The remaining 16,000 Garden Grove and Stanton residents still under evacuation orders can now go back home.
On Tuesday evening, the last of the evacuation orders from the chemical tank emergency in Garden Grove were lifted, giving residents the first all clear to go home since Thursday night.
“All evacuation orders related to the Garden Grove hazardous materials incident have been lifted,” reads an update from OCFA on X. “No chemical leak. No threat of explosion. No threat of fire. No risk to the public.”
The decision was made after firefighters turned off the cooling systems on the tank this afternoon to see if the situation stabilized, according to interim Chief TJ McGovern, who said they needed a few hours after turning off the system to determine if it was safe for people to go home.
“Once we know that temperature is stabilized, we will be taking the fire risk off the table. When we take the fire risk off the table, that affects our evacuation zones. If there’s no fire risk, our evacuation zones are going to shrink. When we shrink those, we start repopulation. Yesterday, you saw a massive repopulation,” McGovern said at a community forum at Cal State Fullerton.
It’s the first positive update residents have received since firefighters confirmed the tank would not explode, with the fire authority’s Tuesday morning update just noting they were continuing to monitor the temperature of the tank.
“We want to get you home as soon as possible,” said Capt. Greg Barta in that update.
Congressman Derek Tran praised first responders and noted that he would continue pushing for accountability.
“While the immediate danger to public health and safety has been lifted, residents are still left to pick up the pieces of the chaos and disruption caused by the hazmat incident in Garden Grove,” reads his statement.
“Our community is rightfully angry, and I will continue working around the clock to demand accountability from all responsible actors.”
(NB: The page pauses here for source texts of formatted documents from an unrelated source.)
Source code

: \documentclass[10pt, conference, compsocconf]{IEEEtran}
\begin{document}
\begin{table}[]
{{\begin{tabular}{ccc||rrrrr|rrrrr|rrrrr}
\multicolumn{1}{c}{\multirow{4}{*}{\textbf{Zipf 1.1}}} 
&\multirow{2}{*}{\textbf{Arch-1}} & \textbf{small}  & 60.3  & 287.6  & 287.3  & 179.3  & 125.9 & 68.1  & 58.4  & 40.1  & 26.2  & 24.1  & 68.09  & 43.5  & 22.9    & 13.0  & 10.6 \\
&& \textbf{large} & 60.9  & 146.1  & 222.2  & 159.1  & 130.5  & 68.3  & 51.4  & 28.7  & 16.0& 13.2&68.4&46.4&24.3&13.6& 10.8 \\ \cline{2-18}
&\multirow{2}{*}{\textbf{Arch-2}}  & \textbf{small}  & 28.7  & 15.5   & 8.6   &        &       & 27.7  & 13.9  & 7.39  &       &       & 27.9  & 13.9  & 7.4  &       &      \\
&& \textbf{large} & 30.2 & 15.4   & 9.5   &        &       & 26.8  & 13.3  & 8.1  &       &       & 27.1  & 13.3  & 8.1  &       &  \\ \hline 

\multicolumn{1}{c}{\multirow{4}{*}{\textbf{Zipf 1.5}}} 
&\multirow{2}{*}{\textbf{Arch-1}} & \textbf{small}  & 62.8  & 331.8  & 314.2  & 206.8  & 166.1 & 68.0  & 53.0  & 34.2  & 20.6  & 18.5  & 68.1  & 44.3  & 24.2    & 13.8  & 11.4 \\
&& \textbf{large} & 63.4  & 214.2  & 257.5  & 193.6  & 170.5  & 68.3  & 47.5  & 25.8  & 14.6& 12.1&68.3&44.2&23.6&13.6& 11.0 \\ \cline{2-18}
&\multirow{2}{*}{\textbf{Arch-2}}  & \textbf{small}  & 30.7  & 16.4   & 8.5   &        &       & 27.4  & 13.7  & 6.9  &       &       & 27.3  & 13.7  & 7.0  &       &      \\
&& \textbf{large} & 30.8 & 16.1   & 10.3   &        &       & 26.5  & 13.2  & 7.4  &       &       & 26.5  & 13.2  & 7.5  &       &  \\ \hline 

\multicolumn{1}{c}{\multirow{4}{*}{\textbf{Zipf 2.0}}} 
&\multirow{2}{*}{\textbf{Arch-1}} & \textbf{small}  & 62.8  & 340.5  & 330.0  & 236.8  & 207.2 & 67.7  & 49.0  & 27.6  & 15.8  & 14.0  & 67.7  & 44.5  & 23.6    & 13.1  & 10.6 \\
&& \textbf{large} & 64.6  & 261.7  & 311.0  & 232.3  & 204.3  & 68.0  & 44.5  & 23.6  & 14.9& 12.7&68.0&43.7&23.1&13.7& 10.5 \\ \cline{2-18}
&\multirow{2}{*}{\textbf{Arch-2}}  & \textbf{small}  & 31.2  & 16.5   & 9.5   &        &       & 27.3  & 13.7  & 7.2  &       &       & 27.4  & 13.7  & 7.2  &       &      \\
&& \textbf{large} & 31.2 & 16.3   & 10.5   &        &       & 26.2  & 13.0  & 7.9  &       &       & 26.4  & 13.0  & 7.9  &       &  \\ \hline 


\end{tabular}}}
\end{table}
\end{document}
It caps off a disrupted Memorial Day weekend that saw around 50,000 people hit with evacuation orders in the heart of Orange County amid concerns that a destabilized chemical tank at an aerospace industrial plant could explode or leak into the surrounding neighborhood.
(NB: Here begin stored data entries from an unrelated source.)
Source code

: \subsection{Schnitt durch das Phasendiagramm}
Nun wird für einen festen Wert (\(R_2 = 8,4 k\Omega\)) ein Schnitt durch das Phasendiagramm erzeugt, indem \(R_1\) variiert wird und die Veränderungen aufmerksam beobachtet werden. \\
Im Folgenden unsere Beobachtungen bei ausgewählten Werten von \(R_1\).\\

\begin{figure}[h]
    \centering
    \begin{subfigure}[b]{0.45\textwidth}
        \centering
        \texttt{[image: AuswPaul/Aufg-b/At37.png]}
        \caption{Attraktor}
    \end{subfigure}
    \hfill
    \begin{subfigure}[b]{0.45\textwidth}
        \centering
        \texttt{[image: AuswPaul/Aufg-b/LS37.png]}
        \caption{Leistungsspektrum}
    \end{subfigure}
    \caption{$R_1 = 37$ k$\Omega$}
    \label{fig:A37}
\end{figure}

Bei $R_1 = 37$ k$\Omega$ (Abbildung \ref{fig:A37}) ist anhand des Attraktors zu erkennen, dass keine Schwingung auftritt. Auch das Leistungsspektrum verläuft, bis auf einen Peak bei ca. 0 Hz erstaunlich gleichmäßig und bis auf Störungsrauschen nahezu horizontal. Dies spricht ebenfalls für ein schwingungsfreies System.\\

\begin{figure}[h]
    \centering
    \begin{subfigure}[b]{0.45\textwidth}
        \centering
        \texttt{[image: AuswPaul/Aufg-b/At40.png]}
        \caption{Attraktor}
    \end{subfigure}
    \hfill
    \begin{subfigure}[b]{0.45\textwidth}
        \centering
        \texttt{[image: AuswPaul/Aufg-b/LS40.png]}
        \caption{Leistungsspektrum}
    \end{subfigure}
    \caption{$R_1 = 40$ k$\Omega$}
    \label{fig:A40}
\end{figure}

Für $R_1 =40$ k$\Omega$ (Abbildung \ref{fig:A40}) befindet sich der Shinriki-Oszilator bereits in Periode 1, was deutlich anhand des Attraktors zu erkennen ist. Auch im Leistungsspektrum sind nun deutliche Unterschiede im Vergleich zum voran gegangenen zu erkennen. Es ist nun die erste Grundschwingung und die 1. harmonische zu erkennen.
The chemical tank at GKN Aerospace on Western Avenue began malfunctioning Thursday, with OC Fire Authority officials saying a cooling system on a tank carrying 6,500 of methyl methacrylate failed – causing the chemical to heat up.
The chemical, used to help make a wide variety of aerospace products, was in a 35,000-gallon tank that also saw safety valves fail, causing pressure to build up and sparking fears of a massive explosion.
While most of the people evacuated were cleared to return home on Monday night, there were over 16,000 residents from Stanton and Garden Grove that were still caught in the evacuation zone.
A series of class action lawsuits are already in the works against GKN Aerospace, the company that owned the plant, after fire authority officials confirmed the cause of the fire was a broken cooling system in the chemical tank.
GKN has declined multiple requests for comment, but issued a brief statement apologizing for the disruption on their website.
City Council members from Garden Grove and Stanton are meeting tonight to discuss what happened and what the next steps are for their cities, with Westminster set to discuss the issue in a special meeting tomorrow afternoon.
At tonight’s meeting in Garden Grove, officials announced the evacuations will be lifted at 7:30 p.m. as residents lambasted elected officials over their handling of the crisis and for allowing GKN to operate in their backyard.